**TASK OBJECTIVE:**
Restate word for word the lines of the entries below, starting with the line that holds "- Local-first metadata with **PyPI fallback**" and ending with the line that holds "- **analyze_project_dependencies**: Multi-format", and no others.

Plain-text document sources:

+---+

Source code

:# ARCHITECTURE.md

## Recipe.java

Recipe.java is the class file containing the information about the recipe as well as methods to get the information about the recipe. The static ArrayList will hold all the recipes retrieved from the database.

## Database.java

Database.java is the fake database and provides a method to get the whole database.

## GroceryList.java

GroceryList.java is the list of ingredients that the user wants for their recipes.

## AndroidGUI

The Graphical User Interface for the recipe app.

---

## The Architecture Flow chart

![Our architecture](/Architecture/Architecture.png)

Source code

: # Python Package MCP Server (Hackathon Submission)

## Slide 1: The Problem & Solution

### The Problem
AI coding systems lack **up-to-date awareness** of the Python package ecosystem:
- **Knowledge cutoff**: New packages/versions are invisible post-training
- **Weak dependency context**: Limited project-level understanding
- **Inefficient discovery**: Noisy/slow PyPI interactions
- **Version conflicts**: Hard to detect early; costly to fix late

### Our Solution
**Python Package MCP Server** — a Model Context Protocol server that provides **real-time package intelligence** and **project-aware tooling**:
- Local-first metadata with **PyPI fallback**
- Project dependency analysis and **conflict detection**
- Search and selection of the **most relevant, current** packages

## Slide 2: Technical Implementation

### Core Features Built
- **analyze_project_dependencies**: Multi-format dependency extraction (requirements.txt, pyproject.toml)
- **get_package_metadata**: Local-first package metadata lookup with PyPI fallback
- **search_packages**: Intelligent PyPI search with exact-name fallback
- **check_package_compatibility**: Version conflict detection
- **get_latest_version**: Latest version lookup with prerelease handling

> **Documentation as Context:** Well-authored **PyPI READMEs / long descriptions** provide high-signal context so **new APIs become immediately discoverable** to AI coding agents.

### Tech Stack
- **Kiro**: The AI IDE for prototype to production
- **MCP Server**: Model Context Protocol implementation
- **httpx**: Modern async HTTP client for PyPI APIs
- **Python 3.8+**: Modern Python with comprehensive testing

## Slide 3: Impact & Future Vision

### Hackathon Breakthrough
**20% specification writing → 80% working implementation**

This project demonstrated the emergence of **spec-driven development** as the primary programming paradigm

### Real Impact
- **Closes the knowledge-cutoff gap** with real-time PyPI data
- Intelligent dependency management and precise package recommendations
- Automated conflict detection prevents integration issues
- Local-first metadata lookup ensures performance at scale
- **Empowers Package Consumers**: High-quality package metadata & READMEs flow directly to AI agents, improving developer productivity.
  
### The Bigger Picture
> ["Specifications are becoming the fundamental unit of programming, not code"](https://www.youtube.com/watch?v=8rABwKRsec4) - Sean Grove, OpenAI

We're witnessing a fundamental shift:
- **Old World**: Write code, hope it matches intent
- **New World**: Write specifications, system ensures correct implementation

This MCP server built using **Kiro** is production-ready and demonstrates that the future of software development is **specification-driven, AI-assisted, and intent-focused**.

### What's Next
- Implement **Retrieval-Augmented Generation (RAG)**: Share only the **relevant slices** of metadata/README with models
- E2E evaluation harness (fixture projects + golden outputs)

+---+

**ANSWER TO THIS PROBLEM:**
- Local-first metadata with **PyPI fallback**
- Project dependency analysis and **conflict detection**
- Search and selection of the **most relevant, current** packages

## Slide 2: Technical Implementation

### Core Features Built
- **analyze_project_dependencies**: Multi-format dependency extraction (requirements.txt, pyproject.toml)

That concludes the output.